This page compares ibogaine and psilocybin as potential treatments for depression, covering mechanism of action, clinical evidence, safety, cost, and access. Both substances have attracted significant research interest, yet they differ substantially in risk profile, legal status, and the populations most likely to benefit.

At a Glance

Criterion Ibogaine Psilocybin
Primary Mechanism Multi-receptor: NMDA antagonism, opioid receptor modulation, serotonin reuptake inhibition, sigma-2 agonism 5-HT2A receptor agonism; neuroplasticity via BDNF upregulation
Evidence Level Early-phase; observational studies, small open-label trials Phase 2 randomized controlled trials; FDA Breakthrough Therapy designation
Session Duration 18–36 hours 4–8 hours
US Legal Status Schedule I (federal); decriminalized in some localities Schedule I (federal); legal for therapeutic use in Oregon & Colorado
Access Licensed clinics in Mexico, Costa Rica, Netherlands, Canada; very limited domestically Licensed service centers in Oregon; clinical trials in multiple US cities
Typical Cost $5,000–$12,000+ per treatment $1,500–$3,500 per session (Oregon); trial access may be free
Key Risks Cardiac arrhythmia, QT prolongation, fatalities reported; contraindicated with many medications Anxiety, transient psychological distress; rare adverse cardiac events; low physical toxicity
May Be Best For Treatment-resistant depression with co-occurring opioid or stimulant use disorder Major depressive disorder, treatment-resistant depression without significant cardiac risk

Mechanism of Action

Ibogaine and psilocybin both produce lasting antidepressant effects through a single or limited number of sessions, but they arrive at that outcome through fundamentally different pharmacology.
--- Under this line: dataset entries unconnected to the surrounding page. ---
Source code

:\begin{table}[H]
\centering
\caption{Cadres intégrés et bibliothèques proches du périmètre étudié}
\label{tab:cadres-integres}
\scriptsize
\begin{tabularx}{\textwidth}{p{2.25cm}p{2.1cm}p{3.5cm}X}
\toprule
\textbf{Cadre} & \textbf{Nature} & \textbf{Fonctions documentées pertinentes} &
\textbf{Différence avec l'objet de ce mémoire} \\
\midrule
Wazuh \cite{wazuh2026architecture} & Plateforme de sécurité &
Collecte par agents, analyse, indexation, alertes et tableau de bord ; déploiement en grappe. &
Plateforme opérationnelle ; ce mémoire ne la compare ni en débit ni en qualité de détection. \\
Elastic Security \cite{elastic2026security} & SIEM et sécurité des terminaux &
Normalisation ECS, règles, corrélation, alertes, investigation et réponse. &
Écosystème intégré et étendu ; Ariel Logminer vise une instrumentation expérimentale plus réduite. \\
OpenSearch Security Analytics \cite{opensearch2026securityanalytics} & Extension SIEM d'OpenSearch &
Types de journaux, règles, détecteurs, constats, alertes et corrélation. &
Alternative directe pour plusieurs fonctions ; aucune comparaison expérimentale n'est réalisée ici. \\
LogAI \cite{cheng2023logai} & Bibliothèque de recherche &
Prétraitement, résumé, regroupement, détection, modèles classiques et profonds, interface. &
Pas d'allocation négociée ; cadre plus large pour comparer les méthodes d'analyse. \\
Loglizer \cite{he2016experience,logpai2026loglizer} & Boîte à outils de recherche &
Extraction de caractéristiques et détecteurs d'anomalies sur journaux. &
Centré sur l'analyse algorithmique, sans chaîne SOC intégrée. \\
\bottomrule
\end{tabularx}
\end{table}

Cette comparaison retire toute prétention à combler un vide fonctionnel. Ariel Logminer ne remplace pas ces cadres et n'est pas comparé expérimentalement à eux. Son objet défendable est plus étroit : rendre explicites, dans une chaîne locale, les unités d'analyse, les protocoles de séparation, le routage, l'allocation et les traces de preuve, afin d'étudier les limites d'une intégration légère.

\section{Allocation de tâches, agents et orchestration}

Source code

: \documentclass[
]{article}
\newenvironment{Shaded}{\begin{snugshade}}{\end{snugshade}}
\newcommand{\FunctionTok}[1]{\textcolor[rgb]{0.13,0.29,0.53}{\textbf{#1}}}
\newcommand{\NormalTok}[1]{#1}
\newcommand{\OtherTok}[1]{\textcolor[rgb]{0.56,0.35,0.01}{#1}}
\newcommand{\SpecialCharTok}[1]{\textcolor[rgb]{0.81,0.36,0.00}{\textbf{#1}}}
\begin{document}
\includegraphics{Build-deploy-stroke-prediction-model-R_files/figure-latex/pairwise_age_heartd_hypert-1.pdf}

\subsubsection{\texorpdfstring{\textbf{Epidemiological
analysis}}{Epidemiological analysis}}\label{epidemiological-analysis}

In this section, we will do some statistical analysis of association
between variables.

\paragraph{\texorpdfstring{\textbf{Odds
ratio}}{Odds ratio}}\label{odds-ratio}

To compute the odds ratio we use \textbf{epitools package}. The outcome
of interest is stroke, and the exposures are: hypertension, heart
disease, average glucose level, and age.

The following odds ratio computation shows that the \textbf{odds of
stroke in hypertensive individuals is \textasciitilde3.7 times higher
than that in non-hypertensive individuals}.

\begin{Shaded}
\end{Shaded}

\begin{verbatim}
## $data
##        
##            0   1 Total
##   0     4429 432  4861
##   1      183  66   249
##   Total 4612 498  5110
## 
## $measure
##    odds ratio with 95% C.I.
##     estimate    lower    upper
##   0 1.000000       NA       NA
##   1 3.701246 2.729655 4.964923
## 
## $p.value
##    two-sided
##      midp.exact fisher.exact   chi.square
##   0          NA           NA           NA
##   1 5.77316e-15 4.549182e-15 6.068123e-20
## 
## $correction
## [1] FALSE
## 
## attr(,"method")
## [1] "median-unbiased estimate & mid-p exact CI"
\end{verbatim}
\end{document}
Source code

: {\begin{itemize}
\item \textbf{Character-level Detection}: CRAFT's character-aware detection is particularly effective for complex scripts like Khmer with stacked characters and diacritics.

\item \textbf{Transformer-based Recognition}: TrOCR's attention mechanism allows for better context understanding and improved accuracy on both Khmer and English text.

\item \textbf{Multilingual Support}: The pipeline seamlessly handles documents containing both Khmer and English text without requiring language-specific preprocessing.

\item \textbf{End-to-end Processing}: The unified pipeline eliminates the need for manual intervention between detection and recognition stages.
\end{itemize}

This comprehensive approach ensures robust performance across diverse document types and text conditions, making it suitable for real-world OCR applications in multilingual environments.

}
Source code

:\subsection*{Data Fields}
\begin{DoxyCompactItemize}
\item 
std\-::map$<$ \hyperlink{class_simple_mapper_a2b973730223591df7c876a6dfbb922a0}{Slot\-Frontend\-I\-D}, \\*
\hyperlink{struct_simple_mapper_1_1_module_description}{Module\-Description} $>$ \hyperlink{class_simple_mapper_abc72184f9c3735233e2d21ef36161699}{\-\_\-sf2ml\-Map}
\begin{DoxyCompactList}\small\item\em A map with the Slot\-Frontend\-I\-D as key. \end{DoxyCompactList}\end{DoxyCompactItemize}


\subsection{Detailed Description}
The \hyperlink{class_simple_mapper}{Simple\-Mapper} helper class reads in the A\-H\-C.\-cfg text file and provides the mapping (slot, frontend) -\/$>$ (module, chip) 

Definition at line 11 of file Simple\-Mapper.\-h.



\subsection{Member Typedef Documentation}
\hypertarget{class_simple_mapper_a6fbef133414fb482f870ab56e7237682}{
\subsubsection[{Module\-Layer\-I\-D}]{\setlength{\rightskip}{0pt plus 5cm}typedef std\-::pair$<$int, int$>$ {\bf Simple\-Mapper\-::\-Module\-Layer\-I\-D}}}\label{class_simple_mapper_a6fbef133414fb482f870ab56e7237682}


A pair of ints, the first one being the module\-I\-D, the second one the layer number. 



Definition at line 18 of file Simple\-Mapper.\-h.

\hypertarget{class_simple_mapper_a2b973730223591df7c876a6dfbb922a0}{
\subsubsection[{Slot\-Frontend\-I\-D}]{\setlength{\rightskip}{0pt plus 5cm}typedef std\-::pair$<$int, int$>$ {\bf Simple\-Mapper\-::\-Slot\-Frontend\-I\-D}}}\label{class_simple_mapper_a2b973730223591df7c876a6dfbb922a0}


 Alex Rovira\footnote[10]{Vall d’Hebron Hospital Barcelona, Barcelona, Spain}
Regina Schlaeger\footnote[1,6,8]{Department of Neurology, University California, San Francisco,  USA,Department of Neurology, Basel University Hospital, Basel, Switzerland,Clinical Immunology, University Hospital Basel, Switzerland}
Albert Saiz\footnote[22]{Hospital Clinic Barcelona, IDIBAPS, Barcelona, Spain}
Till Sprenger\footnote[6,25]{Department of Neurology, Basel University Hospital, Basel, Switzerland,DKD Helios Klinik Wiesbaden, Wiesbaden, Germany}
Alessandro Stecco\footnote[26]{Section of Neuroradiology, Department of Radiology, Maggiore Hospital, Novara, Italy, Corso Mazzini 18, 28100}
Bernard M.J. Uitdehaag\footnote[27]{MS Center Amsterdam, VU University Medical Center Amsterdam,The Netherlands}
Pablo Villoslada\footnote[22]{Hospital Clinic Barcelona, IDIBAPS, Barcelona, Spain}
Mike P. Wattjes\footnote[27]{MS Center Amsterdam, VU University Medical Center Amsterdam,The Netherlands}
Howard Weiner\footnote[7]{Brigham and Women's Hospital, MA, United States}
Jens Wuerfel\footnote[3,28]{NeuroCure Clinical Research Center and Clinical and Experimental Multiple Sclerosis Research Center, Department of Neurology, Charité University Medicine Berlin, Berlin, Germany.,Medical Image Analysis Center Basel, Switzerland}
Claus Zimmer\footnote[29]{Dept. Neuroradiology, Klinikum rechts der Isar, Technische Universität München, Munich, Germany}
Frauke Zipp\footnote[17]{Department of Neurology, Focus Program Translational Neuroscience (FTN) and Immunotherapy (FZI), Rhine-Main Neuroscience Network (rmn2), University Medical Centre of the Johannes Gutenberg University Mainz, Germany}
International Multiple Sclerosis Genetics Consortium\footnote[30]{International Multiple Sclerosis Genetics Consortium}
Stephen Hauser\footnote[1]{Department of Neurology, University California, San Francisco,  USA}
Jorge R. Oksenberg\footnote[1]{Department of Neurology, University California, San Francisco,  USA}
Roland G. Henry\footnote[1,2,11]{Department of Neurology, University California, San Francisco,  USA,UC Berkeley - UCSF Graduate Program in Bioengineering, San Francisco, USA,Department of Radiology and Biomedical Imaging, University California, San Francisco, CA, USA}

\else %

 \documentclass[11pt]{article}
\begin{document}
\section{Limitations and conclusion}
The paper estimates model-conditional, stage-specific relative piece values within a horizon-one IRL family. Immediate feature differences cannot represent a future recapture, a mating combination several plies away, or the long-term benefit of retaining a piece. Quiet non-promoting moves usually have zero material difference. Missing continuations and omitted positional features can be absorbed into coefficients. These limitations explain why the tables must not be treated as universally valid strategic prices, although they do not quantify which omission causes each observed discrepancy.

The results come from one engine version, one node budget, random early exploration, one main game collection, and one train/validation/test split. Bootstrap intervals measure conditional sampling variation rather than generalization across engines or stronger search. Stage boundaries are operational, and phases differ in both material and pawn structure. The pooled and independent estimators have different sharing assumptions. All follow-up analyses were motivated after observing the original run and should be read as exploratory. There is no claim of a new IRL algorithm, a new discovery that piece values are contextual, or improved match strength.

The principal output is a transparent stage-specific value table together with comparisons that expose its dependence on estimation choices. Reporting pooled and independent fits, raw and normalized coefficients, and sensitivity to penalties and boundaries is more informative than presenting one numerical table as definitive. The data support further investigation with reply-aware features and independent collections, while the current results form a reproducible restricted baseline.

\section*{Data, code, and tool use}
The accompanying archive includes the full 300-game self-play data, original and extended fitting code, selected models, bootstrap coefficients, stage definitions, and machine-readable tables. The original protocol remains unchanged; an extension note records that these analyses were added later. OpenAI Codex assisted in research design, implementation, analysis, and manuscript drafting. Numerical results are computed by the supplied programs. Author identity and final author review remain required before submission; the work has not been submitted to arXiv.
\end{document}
Ibogaine is a naturally occurring alkaloid from the Central African shrub Tabernanthe iboga. Its antidepressant and anti-addictive properties are thought to involve several simultaneous pathways: antagonism of NMDA glutamate receptors (similar in some respects to ketamine), inhibition of the serotonin transporter (SERT), agonism at kappa- and sigma-2 opioid receptors, and interaction with nicotinic acetylcholine receptors. Its primary active metabolite, noribogaine, has a much longer half-life and contributes to sustained effects, including serotonin reuptake inhibition lasting days to weeks. This complex, polypharmacological profile is believed to underlie both its intensity and its breadth of action across multiple psychiatric and substance use conditions.

Psilocybin is metabolized to psilocin, which binds with high affinity to serotonin 5-HT2A receptors — particularly dense in the prefrontal cortex — inducing large-scale changes in default mode network (DMN) activity. Reduced DMN connectivity is associated with the dissolution of rigid, ruminative thought patterns linked to depression. Psilocybin also promotes synaptogenesis and upregulation of brain-derived neurotrophic factor (BDNF), suggesting a neuroplasticity mechanism that may explain effects persisting well beyond the drug's pharmacological half-life. Its mechanism is considerably more targeted than ibogaine's, which contributes to its comparatively more predictable safety profile.

Clinical Evidence

Psilocybin currently has a substantially stronger evidence base for depression specifically. Landmark randomized controlled trials — including a 2021 New England Journal of Medicine study by Carhart-Harris et al. comparing psilocybin to escitalopram in major depressive disorder, and COMPASS Pathways' Phase 2b trial of COMP360 (synthetic psilocybin) in treatment-resistant depression — have demonstrated significant reductions in depression scores with acceptable tolerability. Psilocybin received FDA Breakthrough Therapy designation for treatment-resistant depression and major depressive disorder, accelerating its regulatory pathway. Multiple Phase 3 trials are currently underway.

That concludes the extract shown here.